Tally the lines below that contain the word "demands". Only the number should be returned.

Dataset entries:
____________________
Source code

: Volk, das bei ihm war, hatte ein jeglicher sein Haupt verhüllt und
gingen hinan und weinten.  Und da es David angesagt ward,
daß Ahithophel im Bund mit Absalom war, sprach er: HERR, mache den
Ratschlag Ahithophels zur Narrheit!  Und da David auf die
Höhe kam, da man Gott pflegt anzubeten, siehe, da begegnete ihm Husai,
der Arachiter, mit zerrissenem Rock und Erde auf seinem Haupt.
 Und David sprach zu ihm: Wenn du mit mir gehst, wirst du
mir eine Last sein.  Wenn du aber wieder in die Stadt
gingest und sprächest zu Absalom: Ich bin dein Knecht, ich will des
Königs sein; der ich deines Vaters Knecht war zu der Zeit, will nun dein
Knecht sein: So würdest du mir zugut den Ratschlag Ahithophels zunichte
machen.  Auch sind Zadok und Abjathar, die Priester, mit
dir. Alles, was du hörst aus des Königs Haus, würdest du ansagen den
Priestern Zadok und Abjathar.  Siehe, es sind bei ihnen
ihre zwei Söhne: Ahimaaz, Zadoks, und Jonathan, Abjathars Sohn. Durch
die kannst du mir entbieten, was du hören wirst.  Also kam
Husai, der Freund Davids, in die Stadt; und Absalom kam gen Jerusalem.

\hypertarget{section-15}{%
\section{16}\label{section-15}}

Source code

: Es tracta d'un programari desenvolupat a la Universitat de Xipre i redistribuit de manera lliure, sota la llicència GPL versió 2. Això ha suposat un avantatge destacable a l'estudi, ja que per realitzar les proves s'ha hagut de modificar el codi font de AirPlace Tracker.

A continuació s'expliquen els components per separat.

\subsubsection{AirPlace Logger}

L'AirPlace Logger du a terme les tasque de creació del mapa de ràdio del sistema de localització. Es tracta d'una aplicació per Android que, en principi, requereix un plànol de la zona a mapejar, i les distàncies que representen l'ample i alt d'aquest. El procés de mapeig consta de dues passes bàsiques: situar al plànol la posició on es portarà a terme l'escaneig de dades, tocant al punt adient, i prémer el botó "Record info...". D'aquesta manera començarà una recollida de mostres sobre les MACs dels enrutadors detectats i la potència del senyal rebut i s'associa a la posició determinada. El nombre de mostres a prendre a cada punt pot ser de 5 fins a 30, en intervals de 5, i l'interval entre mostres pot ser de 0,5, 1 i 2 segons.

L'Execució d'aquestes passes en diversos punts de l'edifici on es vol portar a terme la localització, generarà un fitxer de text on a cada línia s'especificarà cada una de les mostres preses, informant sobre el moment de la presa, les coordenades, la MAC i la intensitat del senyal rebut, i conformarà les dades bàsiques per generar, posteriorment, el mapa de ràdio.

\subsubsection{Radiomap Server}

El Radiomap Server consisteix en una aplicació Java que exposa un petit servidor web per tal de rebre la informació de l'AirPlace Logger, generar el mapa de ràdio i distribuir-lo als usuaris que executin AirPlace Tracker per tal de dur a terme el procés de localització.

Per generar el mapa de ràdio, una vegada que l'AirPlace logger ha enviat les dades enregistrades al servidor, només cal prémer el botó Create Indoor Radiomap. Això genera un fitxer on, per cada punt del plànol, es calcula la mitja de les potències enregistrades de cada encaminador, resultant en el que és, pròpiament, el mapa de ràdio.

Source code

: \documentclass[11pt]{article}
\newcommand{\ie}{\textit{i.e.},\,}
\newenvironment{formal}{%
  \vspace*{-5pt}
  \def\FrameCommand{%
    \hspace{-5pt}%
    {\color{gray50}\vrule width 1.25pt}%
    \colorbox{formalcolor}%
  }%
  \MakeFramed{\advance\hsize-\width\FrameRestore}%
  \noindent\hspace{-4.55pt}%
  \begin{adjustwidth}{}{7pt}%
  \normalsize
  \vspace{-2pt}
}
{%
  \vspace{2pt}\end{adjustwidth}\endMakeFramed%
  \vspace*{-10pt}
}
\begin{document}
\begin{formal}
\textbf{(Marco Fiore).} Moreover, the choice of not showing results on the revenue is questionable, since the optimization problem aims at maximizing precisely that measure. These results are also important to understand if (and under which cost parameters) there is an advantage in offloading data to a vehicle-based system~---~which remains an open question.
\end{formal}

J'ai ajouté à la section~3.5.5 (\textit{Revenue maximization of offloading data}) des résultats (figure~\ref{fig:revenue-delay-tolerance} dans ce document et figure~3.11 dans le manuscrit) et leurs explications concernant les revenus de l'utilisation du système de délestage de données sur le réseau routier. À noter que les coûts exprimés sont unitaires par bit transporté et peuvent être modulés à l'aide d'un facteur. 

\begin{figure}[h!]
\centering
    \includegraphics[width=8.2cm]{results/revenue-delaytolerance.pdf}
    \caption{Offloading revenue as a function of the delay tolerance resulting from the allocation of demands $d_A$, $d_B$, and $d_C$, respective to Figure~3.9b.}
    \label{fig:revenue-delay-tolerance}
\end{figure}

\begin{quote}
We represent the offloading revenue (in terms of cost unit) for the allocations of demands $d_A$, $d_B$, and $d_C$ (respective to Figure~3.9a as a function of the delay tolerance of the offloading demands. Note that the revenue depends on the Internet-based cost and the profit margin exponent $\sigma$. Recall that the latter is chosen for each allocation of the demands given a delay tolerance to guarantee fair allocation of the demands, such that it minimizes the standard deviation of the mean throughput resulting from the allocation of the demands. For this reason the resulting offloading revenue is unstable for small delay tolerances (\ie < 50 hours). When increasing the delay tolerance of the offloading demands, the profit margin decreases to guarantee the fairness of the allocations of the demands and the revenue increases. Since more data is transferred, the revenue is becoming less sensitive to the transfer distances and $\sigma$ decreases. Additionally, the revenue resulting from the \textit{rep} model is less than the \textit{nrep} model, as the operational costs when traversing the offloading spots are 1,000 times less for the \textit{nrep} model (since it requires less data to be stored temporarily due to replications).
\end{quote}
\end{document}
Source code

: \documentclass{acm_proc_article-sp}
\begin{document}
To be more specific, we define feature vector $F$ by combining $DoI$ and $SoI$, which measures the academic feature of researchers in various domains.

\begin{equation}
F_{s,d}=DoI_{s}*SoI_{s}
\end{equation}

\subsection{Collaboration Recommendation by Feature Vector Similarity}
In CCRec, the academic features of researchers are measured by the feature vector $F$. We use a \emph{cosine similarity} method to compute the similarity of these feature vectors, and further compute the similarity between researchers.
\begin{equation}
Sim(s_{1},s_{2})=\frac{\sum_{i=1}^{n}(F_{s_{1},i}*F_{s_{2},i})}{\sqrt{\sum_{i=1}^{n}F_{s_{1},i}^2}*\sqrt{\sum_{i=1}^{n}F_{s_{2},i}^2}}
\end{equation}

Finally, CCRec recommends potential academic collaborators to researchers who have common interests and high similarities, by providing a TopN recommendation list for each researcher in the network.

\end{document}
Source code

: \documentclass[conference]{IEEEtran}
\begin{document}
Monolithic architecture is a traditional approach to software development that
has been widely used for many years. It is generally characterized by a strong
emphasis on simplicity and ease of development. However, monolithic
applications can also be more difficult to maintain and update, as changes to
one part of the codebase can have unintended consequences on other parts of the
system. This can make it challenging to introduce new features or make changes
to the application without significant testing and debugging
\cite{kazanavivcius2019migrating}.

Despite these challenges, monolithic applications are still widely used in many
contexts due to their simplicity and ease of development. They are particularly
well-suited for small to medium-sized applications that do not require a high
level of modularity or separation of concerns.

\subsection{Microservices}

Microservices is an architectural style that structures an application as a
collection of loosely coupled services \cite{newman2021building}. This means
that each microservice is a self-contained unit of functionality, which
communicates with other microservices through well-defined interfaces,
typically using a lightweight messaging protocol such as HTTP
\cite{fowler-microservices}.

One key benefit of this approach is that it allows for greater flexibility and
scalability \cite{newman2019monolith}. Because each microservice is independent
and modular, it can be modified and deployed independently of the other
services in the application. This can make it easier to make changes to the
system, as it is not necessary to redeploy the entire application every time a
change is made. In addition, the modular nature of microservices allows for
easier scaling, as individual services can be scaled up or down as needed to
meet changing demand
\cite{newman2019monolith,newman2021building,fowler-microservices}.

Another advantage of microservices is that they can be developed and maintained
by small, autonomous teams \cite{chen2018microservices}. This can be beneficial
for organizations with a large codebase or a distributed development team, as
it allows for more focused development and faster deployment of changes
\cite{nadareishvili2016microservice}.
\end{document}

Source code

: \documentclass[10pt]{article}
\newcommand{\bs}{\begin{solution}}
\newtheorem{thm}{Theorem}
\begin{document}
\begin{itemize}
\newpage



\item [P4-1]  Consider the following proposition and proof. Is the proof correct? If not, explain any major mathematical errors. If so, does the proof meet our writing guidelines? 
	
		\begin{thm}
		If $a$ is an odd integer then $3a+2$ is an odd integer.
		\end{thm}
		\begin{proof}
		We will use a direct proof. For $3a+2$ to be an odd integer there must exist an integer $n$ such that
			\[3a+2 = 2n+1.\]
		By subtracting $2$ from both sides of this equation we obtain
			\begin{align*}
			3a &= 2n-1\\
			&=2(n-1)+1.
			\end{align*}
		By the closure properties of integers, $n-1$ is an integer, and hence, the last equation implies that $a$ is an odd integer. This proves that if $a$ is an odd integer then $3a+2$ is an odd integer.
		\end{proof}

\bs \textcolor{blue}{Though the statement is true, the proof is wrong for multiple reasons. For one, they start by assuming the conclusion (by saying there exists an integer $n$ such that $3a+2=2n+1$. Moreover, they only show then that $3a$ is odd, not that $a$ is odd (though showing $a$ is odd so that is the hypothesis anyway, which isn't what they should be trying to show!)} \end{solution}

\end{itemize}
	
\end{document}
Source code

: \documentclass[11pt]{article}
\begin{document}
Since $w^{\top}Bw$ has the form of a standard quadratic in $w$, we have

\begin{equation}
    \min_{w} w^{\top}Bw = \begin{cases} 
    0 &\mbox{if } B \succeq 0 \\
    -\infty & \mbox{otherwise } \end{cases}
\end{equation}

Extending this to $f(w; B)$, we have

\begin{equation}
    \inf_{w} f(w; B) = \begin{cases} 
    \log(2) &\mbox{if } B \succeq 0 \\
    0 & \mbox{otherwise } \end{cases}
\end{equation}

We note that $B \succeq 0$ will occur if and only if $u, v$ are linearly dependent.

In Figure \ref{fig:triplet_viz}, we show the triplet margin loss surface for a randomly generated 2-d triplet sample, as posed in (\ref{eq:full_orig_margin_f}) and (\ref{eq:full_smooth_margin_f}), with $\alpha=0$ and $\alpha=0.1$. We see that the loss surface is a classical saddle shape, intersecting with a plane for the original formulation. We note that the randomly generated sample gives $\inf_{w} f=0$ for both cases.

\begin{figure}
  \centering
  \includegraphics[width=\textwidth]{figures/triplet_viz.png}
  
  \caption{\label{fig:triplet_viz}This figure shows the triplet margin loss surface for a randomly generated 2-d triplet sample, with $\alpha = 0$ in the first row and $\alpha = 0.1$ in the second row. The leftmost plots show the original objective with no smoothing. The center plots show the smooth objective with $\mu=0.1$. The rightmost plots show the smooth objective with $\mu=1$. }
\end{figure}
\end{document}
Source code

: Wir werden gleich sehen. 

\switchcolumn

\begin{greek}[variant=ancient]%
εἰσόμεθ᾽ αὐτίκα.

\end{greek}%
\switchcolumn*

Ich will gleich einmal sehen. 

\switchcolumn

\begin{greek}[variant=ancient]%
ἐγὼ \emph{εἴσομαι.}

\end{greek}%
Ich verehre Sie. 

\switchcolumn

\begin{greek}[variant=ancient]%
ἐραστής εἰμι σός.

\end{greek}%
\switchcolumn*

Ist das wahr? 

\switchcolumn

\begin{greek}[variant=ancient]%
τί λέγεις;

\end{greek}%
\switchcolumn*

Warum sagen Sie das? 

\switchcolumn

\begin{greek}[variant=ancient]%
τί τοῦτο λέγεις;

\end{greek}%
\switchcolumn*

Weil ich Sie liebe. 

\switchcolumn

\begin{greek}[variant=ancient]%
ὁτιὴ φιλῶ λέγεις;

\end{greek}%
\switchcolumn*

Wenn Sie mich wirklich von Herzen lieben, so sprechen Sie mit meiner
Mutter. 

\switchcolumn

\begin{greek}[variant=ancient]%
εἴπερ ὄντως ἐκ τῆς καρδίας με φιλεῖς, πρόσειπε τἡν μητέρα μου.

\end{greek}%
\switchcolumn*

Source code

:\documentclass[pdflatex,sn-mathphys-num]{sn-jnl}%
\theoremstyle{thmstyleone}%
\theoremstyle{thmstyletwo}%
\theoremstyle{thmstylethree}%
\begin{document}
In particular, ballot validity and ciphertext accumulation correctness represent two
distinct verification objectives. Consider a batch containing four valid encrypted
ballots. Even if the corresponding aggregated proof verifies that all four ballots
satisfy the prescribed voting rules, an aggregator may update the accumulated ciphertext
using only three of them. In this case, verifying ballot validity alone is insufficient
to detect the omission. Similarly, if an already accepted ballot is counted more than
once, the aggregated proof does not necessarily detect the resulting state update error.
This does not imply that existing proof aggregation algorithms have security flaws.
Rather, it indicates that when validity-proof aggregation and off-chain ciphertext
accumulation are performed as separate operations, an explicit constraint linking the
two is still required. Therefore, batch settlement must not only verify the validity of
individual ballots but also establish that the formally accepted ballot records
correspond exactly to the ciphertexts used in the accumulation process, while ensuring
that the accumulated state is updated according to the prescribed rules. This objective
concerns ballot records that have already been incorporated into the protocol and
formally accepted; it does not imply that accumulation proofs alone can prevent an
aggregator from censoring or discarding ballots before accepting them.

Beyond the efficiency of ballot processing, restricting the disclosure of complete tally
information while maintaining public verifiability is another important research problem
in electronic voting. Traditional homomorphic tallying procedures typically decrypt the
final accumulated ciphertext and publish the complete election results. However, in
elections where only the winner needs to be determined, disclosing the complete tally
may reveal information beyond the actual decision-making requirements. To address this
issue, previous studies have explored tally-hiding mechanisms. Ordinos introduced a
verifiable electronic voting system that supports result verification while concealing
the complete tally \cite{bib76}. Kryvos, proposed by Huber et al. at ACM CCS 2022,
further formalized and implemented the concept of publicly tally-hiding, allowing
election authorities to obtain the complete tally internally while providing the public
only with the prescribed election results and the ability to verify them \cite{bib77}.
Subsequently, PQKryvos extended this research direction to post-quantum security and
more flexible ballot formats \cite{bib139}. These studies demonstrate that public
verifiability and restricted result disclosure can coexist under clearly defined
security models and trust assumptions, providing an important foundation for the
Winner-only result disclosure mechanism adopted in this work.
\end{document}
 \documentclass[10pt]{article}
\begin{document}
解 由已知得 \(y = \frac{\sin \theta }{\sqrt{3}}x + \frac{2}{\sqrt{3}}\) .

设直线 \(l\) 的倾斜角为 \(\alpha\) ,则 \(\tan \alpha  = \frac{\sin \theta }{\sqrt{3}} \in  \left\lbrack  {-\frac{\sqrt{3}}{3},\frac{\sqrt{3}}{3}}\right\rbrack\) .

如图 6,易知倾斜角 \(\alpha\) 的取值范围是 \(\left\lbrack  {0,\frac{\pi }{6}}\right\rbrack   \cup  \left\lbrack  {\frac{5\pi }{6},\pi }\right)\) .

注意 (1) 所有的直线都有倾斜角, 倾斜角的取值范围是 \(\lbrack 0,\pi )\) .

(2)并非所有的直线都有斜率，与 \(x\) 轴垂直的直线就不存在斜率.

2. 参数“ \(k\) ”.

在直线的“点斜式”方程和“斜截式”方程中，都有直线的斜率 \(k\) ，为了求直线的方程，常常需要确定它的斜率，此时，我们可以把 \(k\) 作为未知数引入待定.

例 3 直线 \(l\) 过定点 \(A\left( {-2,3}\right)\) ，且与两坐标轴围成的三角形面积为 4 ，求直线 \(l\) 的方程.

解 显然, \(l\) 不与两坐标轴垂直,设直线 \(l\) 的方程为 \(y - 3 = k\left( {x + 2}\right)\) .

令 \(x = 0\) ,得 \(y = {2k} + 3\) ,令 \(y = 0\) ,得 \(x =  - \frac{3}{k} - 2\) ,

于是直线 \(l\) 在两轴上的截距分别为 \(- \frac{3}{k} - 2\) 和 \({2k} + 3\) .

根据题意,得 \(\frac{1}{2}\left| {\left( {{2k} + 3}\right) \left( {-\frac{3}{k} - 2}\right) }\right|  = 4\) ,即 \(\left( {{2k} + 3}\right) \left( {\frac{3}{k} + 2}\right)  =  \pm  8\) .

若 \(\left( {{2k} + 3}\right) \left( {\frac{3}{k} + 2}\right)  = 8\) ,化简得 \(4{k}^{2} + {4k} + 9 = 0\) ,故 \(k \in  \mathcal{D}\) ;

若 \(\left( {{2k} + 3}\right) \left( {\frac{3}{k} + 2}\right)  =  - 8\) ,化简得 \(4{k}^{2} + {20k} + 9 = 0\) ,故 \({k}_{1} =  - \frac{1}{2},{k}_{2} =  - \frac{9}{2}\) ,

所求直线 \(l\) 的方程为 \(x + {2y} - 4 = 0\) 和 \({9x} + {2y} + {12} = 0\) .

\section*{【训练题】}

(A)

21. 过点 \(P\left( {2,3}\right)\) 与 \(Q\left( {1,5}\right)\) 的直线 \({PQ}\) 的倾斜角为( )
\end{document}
____________________
_ANSWER BOX_. 2